Classical

null 20° London Hi 22°C / Lo 13°C

LSO/Petrenko, Barbican, London

(Rated 4/ 5 )

Reviewed by Edward Seckerson


Mature beyond his years: Vasily Petrenko © Matthias Baus

The biggest surprise of this concert was just how much the young Russian conductor, Vasily Petrenko, has grown since taking charge of the Royal Liverpool Philharmonic Orchestra. The European City of Culture has scored big with him. But there was an additional surprise in the shape of an added bonus from the UBS Soundscapes: Pioneers series. This laudable experiment gives UK-based composers a chance to write and workshop a short new piece before having it performed by the London Symphony Orchestra as a curtain-raiser to one of their mainstream concerts. Joseph Phibbs' Shruti briefly shone here.

Phibbs, who draws on the Indian connection of his first teacher, Param Vic, sought here to reveal, or unwrap, the music in the playing of it. In a brief interview – though not so brief as the actual piece – he revealed how the process of workshopping Shruti actually prompted him to rethink it, separating the fast music from the slow, meditative core of the composition to form a miniature diptych. So what begins in stuttering, nervy, motion with caterwauling clarinets quickly dissolves into serene stasis wherein a solo clarinet finally unveils a kind of Hindu "blues". Promising.

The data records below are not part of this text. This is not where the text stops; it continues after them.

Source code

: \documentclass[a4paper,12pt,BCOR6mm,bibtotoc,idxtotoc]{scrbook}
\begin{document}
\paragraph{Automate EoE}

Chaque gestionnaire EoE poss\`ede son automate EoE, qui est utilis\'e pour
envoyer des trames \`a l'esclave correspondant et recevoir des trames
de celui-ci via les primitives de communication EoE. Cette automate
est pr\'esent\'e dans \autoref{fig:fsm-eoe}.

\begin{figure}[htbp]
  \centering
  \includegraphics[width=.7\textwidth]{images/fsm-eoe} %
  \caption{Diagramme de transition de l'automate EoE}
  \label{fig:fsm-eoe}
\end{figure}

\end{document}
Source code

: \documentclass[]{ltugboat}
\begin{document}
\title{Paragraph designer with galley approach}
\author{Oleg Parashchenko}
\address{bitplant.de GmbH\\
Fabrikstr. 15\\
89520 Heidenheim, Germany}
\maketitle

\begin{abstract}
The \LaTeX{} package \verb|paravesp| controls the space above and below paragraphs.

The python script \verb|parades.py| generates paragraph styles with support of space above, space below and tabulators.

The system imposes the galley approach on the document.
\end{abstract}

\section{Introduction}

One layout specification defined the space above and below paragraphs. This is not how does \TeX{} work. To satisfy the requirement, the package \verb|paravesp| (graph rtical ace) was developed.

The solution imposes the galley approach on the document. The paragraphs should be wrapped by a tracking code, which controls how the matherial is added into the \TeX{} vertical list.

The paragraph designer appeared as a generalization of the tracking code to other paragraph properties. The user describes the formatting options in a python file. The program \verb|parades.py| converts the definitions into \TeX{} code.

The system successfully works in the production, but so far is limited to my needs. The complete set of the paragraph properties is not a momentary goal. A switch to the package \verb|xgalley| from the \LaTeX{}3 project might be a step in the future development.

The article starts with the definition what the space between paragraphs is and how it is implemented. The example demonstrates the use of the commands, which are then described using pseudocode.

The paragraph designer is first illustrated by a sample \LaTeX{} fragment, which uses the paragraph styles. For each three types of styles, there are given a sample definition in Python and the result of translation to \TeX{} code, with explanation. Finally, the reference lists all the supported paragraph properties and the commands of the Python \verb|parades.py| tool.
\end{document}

Petrenko is now well past promising. He and a conspicuously gifted Japanese pianist, Ayako Uehara, really reignited the poetry and pyrotechnics of Rachmaninov's Rhapsody on a Theme of Paganini. This mercurially ingenious piece brought a matching volatility from Uehara. Her range of attacks alone threw the music into the sharpest relief; shifting moods were realigned in a flash. And when she and Petrenko opened the door on the famous 18th variation, the charge in the rubato and sudden surge of enveloping strings really upped the temperature.

That temperature plunged for great swathes of Shostakovich's last Symphony, No 15. Petrenko's command of both the orchestra and the atmosphere in the hall showed tremendous maturity for one so young in a major debut. His patience in this piece was extraordinary as frozen waste gave way to frozen waste – the landscape of Shostakovich's sorrow – and he was blessed by truly meaningful solos from first cello Tim Hugh and trombone Dudley Bright in the elegiac second movement.

But memorable, too, was his way with the parodic elements. In a blistering first movement he really pointed up the rhythmic cell in the horns, which reminds us of the trumpets of Rossini's William Tell, while the irony was not lost on him that the unresolved quote from Wagner's Tristan und Isolde, twice recalled in the finale, saunters off before the famous harmonic ambiguity. Death was always going to be a bit of a practical joke for Shostakovich.